» Task instructions: Go through the records and filter out every line lacking the word "bryanoliveira"; copy the lines that remain.

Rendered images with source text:
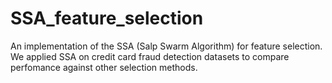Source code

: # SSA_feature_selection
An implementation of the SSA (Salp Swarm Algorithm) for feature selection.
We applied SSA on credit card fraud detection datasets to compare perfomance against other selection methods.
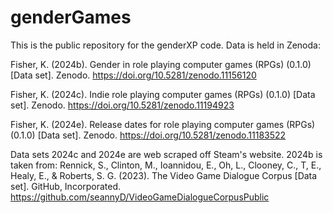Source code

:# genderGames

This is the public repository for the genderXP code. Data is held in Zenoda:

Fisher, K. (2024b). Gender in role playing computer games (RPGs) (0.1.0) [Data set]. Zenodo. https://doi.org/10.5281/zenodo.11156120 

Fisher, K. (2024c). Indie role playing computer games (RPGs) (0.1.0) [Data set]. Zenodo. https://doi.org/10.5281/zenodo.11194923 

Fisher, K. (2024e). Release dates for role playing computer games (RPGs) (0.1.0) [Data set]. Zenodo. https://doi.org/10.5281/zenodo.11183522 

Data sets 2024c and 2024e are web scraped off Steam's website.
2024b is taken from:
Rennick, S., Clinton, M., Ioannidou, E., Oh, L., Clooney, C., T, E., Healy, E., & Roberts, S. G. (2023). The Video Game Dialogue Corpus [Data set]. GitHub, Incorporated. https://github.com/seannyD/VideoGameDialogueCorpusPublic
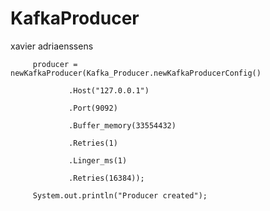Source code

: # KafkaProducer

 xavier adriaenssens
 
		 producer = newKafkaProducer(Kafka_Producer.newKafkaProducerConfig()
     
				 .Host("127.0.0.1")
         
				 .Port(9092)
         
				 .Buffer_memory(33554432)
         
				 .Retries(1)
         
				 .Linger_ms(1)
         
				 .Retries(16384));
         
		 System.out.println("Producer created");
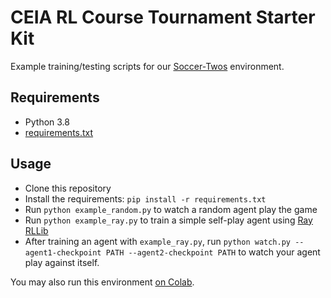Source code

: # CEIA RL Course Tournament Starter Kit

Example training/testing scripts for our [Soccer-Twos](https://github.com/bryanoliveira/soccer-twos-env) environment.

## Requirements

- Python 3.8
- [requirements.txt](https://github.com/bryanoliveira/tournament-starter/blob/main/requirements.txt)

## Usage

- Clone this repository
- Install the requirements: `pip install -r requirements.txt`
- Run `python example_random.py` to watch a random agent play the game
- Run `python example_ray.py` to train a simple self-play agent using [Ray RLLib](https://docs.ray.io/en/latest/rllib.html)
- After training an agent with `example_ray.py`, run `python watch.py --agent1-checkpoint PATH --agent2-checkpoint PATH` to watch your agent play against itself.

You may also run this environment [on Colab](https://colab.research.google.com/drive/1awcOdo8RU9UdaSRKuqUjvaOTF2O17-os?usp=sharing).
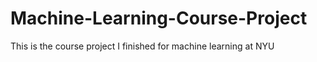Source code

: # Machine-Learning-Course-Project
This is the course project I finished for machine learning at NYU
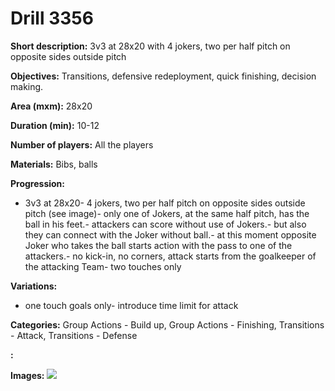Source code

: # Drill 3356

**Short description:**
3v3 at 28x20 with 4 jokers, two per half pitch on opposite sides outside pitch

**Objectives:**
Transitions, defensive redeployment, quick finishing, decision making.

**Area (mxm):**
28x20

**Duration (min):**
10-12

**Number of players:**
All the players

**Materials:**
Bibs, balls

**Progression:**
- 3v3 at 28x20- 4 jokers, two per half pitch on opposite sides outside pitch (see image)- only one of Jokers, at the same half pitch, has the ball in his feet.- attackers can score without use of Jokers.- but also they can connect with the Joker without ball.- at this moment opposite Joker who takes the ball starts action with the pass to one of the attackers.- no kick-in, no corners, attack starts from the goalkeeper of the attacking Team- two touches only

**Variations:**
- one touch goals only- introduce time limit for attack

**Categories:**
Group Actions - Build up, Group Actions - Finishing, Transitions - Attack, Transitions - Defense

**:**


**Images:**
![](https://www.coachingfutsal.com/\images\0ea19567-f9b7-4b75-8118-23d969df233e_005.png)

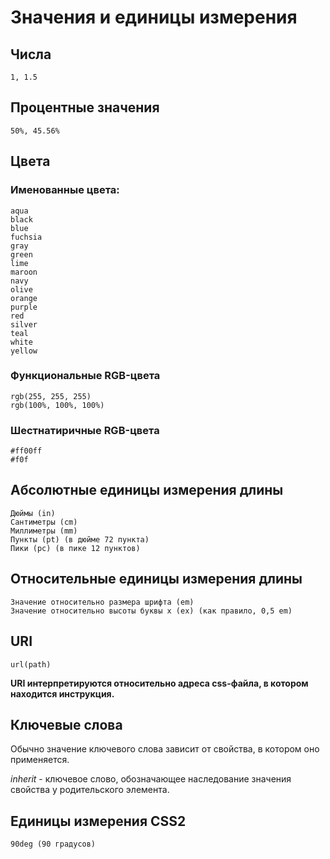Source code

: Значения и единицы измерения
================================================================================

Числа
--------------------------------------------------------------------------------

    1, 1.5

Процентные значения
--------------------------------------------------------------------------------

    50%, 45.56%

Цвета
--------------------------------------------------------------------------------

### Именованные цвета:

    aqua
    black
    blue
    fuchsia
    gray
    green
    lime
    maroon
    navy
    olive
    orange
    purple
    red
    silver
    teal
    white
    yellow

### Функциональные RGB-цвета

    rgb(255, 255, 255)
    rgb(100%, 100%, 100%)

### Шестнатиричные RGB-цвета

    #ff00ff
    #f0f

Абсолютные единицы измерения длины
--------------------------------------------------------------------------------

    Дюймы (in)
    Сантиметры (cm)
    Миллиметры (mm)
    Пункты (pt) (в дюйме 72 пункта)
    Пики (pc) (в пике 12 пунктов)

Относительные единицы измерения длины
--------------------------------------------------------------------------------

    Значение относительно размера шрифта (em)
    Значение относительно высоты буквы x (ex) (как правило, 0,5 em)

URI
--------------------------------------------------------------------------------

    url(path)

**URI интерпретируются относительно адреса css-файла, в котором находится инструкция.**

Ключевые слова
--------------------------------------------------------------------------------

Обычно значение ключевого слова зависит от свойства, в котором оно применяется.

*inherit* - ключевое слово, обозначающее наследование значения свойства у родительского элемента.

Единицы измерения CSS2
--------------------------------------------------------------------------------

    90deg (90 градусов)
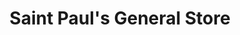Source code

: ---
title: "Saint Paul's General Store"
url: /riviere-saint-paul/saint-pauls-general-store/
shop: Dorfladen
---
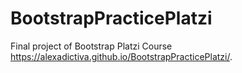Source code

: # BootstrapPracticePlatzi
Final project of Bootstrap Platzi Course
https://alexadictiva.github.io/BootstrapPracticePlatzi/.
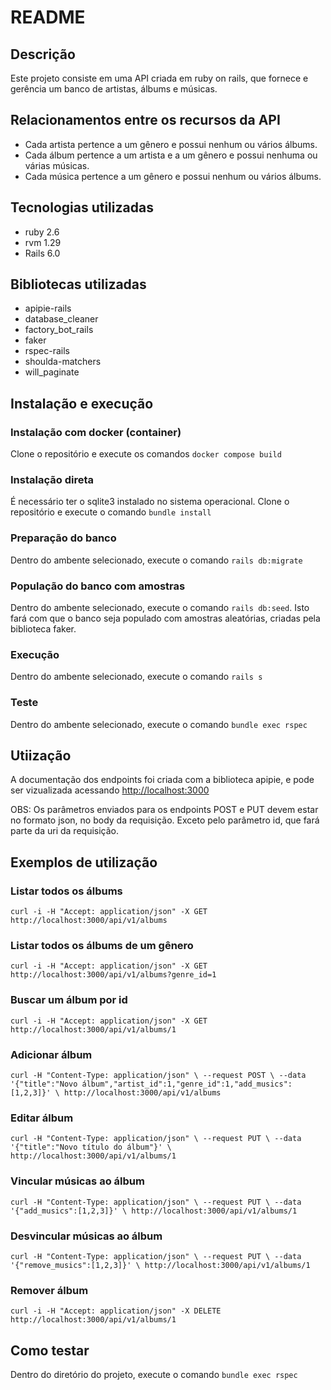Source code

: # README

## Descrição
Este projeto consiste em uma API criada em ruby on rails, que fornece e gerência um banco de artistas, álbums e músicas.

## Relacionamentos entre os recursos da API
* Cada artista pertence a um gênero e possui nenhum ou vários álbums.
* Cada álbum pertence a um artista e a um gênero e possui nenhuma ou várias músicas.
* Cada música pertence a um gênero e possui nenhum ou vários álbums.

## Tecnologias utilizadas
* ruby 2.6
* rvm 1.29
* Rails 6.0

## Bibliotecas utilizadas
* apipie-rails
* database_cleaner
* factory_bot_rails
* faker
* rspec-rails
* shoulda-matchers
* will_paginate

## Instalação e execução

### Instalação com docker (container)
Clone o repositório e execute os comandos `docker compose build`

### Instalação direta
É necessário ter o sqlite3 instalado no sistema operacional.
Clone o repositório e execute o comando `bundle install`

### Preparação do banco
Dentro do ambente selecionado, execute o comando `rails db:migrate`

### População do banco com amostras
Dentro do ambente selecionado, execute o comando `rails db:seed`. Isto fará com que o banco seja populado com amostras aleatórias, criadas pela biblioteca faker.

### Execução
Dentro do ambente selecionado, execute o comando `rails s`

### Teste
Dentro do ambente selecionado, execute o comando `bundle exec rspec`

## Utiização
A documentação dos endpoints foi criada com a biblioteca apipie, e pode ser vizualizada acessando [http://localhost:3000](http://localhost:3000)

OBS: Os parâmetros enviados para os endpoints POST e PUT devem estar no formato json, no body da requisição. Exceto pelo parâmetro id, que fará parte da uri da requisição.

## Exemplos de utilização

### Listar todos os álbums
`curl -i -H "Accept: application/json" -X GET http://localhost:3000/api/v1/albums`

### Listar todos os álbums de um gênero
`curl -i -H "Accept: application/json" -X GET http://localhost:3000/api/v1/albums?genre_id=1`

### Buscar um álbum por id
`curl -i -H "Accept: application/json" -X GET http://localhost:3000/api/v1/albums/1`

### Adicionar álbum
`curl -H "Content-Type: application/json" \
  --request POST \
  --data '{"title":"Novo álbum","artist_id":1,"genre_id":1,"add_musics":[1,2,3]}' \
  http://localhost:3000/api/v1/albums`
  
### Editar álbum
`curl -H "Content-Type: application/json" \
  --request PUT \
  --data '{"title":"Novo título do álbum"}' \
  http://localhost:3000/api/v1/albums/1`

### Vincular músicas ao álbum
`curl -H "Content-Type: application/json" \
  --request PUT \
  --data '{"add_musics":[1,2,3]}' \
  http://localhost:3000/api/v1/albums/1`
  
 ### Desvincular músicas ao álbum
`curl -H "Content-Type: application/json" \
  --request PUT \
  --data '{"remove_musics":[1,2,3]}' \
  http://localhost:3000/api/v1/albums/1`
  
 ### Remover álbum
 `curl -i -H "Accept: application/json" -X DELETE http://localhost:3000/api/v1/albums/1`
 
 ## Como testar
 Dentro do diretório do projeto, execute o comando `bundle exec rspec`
* * *
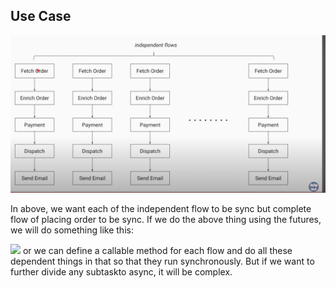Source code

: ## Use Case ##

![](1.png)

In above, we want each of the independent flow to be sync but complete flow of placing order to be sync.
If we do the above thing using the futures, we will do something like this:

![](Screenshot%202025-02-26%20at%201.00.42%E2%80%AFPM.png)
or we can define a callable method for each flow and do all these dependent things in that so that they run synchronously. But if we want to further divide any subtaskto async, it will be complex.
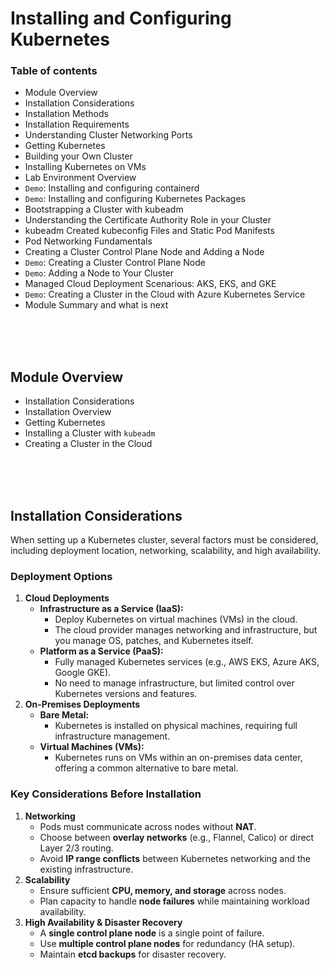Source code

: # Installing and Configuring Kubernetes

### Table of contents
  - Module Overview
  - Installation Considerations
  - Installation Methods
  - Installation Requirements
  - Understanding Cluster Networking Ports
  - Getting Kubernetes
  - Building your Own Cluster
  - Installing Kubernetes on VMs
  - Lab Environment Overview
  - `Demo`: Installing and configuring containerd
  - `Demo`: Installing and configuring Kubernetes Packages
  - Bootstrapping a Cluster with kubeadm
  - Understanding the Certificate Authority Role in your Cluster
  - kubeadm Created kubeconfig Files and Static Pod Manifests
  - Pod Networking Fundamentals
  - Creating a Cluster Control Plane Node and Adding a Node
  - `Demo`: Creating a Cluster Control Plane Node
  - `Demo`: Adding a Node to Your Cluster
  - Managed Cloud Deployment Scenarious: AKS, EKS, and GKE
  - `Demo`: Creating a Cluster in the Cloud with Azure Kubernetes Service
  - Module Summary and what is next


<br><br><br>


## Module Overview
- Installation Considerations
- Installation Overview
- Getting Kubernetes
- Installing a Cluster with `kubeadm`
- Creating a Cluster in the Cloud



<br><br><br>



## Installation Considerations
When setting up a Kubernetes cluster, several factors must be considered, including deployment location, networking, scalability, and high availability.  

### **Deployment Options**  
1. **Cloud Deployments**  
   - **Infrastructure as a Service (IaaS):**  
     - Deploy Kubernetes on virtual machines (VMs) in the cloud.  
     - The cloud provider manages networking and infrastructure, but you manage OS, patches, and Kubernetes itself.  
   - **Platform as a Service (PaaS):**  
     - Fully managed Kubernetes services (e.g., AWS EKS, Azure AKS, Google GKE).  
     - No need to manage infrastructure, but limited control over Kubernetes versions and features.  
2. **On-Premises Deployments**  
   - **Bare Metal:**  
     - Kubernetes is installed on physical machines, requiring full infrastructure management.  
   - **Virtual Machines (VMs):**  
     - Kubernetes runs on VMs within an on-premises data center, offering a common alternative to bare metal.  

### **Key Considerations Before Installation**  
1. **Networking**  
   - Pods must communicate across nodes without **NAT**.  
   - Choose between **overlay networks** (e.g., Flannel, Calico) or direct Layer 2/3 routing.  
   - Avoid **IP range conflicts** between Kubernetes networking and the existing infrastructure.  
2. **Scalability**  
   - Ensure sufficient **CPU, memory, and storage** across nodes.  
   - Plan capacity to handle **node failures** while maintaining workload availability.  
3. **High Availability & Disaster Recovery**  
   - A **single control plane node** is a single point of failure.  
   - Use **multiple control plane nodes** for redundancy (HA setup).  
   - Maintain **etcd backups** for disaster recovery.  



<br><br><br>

» Reply:
Example training/testing scripts for our [Soccer-Twos](https://github.com/bryanoliveira/soccer-twos-env) environment.
- [requirements.txt](https://github.com/bryanoliveira/tournament-starter/blob/main/requirements.txt)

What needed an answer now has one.